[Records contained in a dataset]
§ §
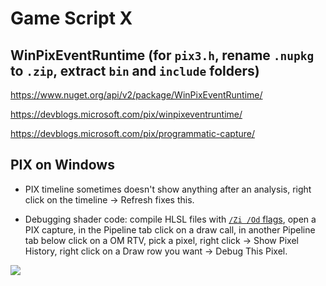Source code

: # Game Script X

## WinPixEventRuntime (for `pix3.h`, rename `.nupkg` to `.zip`, extract `bin` and `include` folders)

https://www.nuget.org/api/v2/package/WinPixEventRuntime/

https://devblogs.microsoft.com/pix/winpixeventruntime/

https://devblogs.microsoft.com/pix/programmatic-capture/

## PIX on Windows

* PIX timeline sometimes doesn't show anything after an analysis, right click on the timeline -> Refresh fixes this.

* Debugging shader code: compile HLSL files with [`/Zi /Od` flags](https://docs.microsoft.com/en-us/windows/win32/direct3dtools/dx-graphics-tools-fxc-syntax), open a PIX capture, in the Pipeline tab click on a draw call, in another Pipeline tab below click on a OM RTV, pick a pixel, right click -> Show Pixel History, right click on a Draw row you want -> Debug This Pixel.

![](https://user-images.githubusercontent.com/28234322/157758974-8a83a37e-3b22-40f6-b3e0-5fe2cd4ed303.png)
§ §
(THE PROBLEM)
All of the data above needs to be retyped exactly, with the pictures removed.

(FINISHED EXERCISE)
Source code

: # Game Script X

## WinPixEventRuntime (for `pix3.h`, rename `.nupkg` to `.zip`, extract `bin` and `include` folders)

https://www.nuget.org/api/v2/package/WinPixEventRuntime/

https://devblogs.microsoft.com/pix/winpixeventruntime/

https://devblogs.microsoft.com/pix/programmatic-capture/

## PIX on Windows

* PIX timeline sometimes doesn't show anything after an analysis, right click on the timeline -> Refresh fixes this.

* Debugging shader code: compile HLSL files with [`/Zi /Od` flags](https://docs.microsoft.com/en-us/windows/win32/direct3dtools/dx-graphics-tools-fxc-syntax), open a PIX capture, in the Pipeline tab click on a draw call, in another Pipeline tab below click on a OM RTV, pick a pixel, right click -> Show Pixel History, right click on a Draw row you want -> Debug This Pixel.

![](https://user-images.githubusercontent.com/28234322/157758974-8a83a37e-3b22-40f6-b3e0-5fe2cd4ed303.png)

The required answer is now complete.